New and Improved Corn Muffins
 
A good corn muffin is light, but not frivolous.
 

Time: 10 minutes to make, 20 to bake

These muffins are tender, lightly sweetened, and richly flavored — something of an improved Yankee cornbread with a crisp 360 patina. They get in and out of the oven in a snap and reheat beautifully—even in the microwave.

Equipment Mise en Place
For this recipe you will need a standard-size muffin tin, a small saucepan, a large mixing bowl, a whisk, and a 4-cup liquid measuring cup for portioning (if you have one).

Ingredients
Vegetable oil spray—or additional vegetable oil for greasing the pan
6 tablespoons (3 ounces) unsalted butter
4 tablespoons vegetable oil
2 cups whole milk
1 1/4 cups (6.25 ounces) Anson Mills Fine White or Yellow Cornmeal
1 1/2 cups (7.5 ounces) all-purpose flour
1/4 cup (1.75 ounces) granulated sugar
1 tablespoon baking powder
1/2 teaspoon fine sea salt

Directions
1. Adjust an oven rack to the middle position and heat the oven to 425 degrees. Spray or paint a standard-size 12-muffin tin with vegetable oil spray and set aside.

2. Heat the butter and oil in a small saucepan over low heat until the butter melts.
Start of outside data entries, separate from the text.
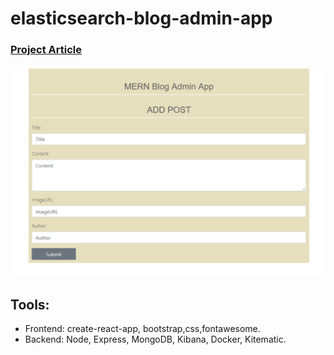 # elasticsearch-blog-admin-app

### [Project Article](https://sufanhuang.herokuapp.com/dockerAndMongoDB.html)

 <div align="center">
     <img src="/mern-blog.png" width="700px"</img> 
 </div>

## Tools:
 
* Frontend: create-react-app, bootstrap,css,fontawesome.
* Backend: Node, Express, MongoDB, Kibana, Docker, Kitematic.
Pour the milk into the saucepan, stir and remove the pan from the heat. Set aside. Turn the cornmeal, flour, sugar, baking powder, and salt into a large mixing bowl and whisk to combine.

3. Pour the wet ingredients into the dry and whisk lightly until the dry ingredients are evenly moistened—do not overwork. The batter should be flowing but not runny. Using a rubber spatula, scrape the batter into a 4-cup liquid measuring cup if you have one and pour it evenly into the prepared tin. Otherwise spoon the batter evenly into the tin. Bake until the muffins are nicely risen and brown around the edges, and test clean with a toothpick, about 20 minutes. Remove from the oven and cool in the tin for 5 minutes. Lift the muffins from the tin and serve them warm with butter and honey or maple syrup.

Makes 12 muffins

 
Baking Notes
Nonstick muffin tins clean up nicely but will toughen the crust on these (or any) muffins. Simple, old-fashioned uncoated steel is the best material for heat conduction and crisping, unless, of course, you happen to have a real, honest-to-goodness working cast-iron muffin pan.